D’après Maroš Šefčovič, la mise aux normes énergétiques d’habitations pourrait créer 900 000 emplois.

L’UE ne respectera cependant les engagements pris lors de la signature du traité de Paris sur le changement climatique qu’en éliminant les industries à haute intensité de carbone, telles que les centrales électriques à charbon. Et si Maroš Šefčovič s’est empressé de préciser que « tout sera fait pour s’assurer que personne ne se sente abandonné », nul ne sait si le boom des rénovations sera suffisant pour compenser les pertes d’emplois dans ces secteurs.

Selon le commissaire, les programmes scolaires devraient être adaptés pour donner aux futurs travailleurs les compétences requises afin de réussir dans des métiers « propres ».

À l’horizon 2030, l’UE prévoit d’accroître son efficacité énergétique de 30 % par rapport aux niveaux de 1990. Le Parlement européen n’a toutefois pas validé cet objectif, exigeant qu’il soit augmenté à 40 %. Les États membres avaient auparavant plaidé pour un objectif de 27 %. Le Conseil et le Parlement doivent se mettre d’accord sur le contenu exact du texte avant que celui-ci ne puisse devenir une loi.

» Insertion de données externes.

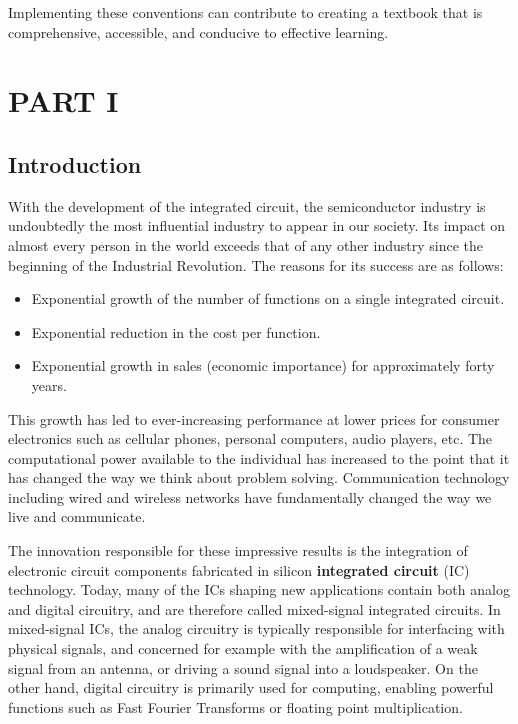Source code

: \documentclass[
  11pt,
  letterpaper,
  abstract]{scrbook}
\begin{document}
Implementing these conventions can contribute to creating a textbook
that is comprehensive, accessible, and conducive to effective learning.

\part{PART I}

\chapter{Introduction}\label{sec-introduction}

With the development of the integrated circuit, the semiconductor
industry is undoubtedly the most influential industry to appear in our
society. Its impact on almost every person in the world exceeds that of
any other industry since the beginning of the Industrial Revolution. The
reasons for its success are as follows:

\begin{itemize}
\item
  Exponential growth of the number of functions on a single integrated
  circuit.
\item
  Exponential reduction in the cost per function.
\item
  Exponential growth in sales (economic importance) for approximately
  forty years.
\end{itemize}

This growth has led to ever-increasing performance at lower prices for
consumer electronics such as cellular phones, personal computers, audio
players, etc. The computational power available to the individual has
increased to the point that it has changed the way we think about
problem solving. Communication technology including wired and wireless
networks have fundamentally changed the way we live and communicate.

The innovation responsible for these impressive results is the
integration of electronic circuit components fabricated in silicon
\textbf{integrated circuit} (IC) technology. Today, many of the ICs
shaping new applications contain both analog and digital circuitry, and
are therefore called mixed-signal integrated circuits. In mixed-signal
ICs, the analog circuitry is typically responsible for interfacing with
physical signals, and concerned for example with the amplification of a
weak signal from an antenna, or driving a sound signal into a
loudspeaker. On the other hand, digital circuitry is primarily used for
computing, enabling powerful functions such as Fast Fourier Transforms
or floating point multiplication.
\end{document}
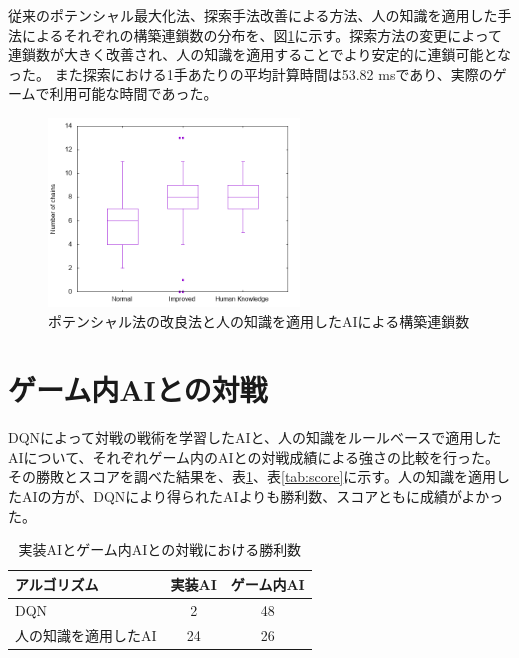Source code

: \documentclass[twocolumn, a4paper]{UECIEresume}
\begin{document}
従来のポテンシャル最大化法、探索手法改善による方法、人の知識を適用した手法によるそれぞれの構築連鎖数の分布を、図\ref{fig:chain}に示す。探索方法の変更によって連鎖数が大きく改善され、人の知識を適用することでより安定的に連鎖可能となった。%
また探索における1手あたりの平均計算時間は53.82 msであり、実際のゲームで利用可能な時間であった。

\begin{figure}[htb]
  \begin{center}
  \includegraphics[height=5cm]{../graph/chain.png}
  \caption{ポテンシャル法の改良法と人の知識を適用したAIによる構築連鎖数} \label{fig:chain}
\end{center}
\end{figure}

\section{ゲーム内AIとの対戦}
DQNによって対戦の戦術を学習したAIと、人の知識をルールベースで適用したAIについて、それぞれゲーム内のAIとの対戦成績による強さの比較を行った。その勝敗とスコアを調べた結果を、表\ref{tab:win}、表\ref{tab:score}に示す。人の知識を適用したAIの方が、DQNにより得られたAIよりも勝利数、スコアともに成績がよかった。

%


\begin{table}[tbp]
\begin{center}
\caption{実装AIとゲーム内AIとの対戦における勝利数} \label{tab:win}
  \begin{tabular}{|l|c|c|} \hline
アルゴリズム & 実装AI & ゲーム内AI\\ \hline
DQN & 2 & 48\\ \hline
人の知識を適用したAI & 24 & 26\\ \hline
\end{tabular}
\end{center}
\end{table}
\end{document}
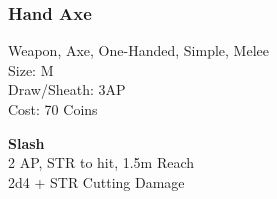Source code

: \subsubsection{Hand Axe}\label{weapon:handAxe}
Weapon, Axe, One-Handed, Simple, Melee\\
Size: M\\
Draw/Sheath: 3AP\\
Cost: 70 Coins

\textbf{Slash}\\
2 AP, STR to hit, 1.5m Reach\\
2d4 + \texttimes STR Cutting Damage

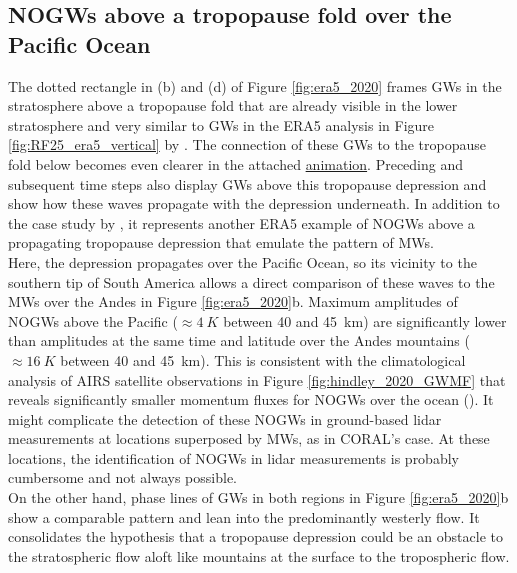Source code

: \subsection*{NOGWs above a tropopause fold over the Pacific Ocean}
The dotted rectangle in (b) and (d) of Figure \ref{fig:era5_2020} frames GWs in the stratosphere above a tropopause fold that are already visible in the lower stratosphere and very similar to GWs in the ERA5 analysis in Figure \ref{fig:RF25_era5_vertical} by \textcite{dornbrack_stratospheric_2022}. The connection of these GWs to the tropopause fold below becomes even clearer in the attached \href{https://doi.org/10.5281/zenodo.7674038}{animation}\footnotemark[3]. Preceding and subsequent time steps also display GWs above this tropopause depression and show how these waves propagate with the depression underneath. In addition to the case study by \textcite{dornbrack_stratospheric_2022}, it represents another ERA5 example of NOGWs above a propagating tropopause depression that emulate the pattern of MWs.\\
Here, the depression propagates over the Pacific Ocean, so its vicinity to the southern tip of South America allows a direct comparison of these waves to the MWs over the Andes in Figure \ref{fig:era5_2020}b. Maximum amplitudes of NOGWs above the Pacific ($\approx \SI{4}{K}$ between 40 and \SI{45}{\kilo\meter}) are significantly lower than amplitudes at the same time and latitude over the Andes mountains ($\approx \SI{16}{K}$ between 40 and \SI{45}{\kilo\meter}). This is consistent with the climatological analysis of AIRS satellite observations in Figure \ref{fig:hindley_2020_GWMF} that reveals significantly smaller momentum fluxes for NOGWs over the ocean (\cite[]{hindley_18year_2020}). It might complicate the detection of these NOGWs in ground-based lidar measurements at locations superposed by MWs, as in CORAL's case. At these locations, the identification of NOGWs in lidar measurements is probably cumbersome and not always possible.\\
On the other hand, phase lines of GWs in both regions in Figure \ref{fig:era5_2020}b show a comparable pattern and lean into the predominantly westerly flow. It consolidates the hypothesis that a tropopause depression could be an obstacle to the stratospheric flow aloft like mountains at the surface to the tropospheric flow.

« Je ne suis pas inquiet du tout, en 2030 nous franchirons ensemble la ligne d’arrivée », a affirmé Bendt Bendsten, l’eurodéputé en charge de la directive sur la performance énergétique des bâtiments.

D’après le représentant permanent adjoint de Malte et actuel président du Conseil de l’UE, Neil Kerr, la législation qui imposera les nouvelles normes en matière d’efficacité énergétique des habitations devra être mûrement réfléchie.

« Nous devons nous assurer que les États membres ne se précipitent pas, car cela pourrait avoir des conséquences négatives sur la qualité de leur législation », a-t-il reconnu. « Nous essaierons de nous impliquer autant que possible avec le Parlement européen. »

Le Conseil veut aboutir à une orientation générale concernant les deux directives avant la fin de la présidence maltaise en juillet. C’est sur cette base que débuteront les négociations avec le Parlement.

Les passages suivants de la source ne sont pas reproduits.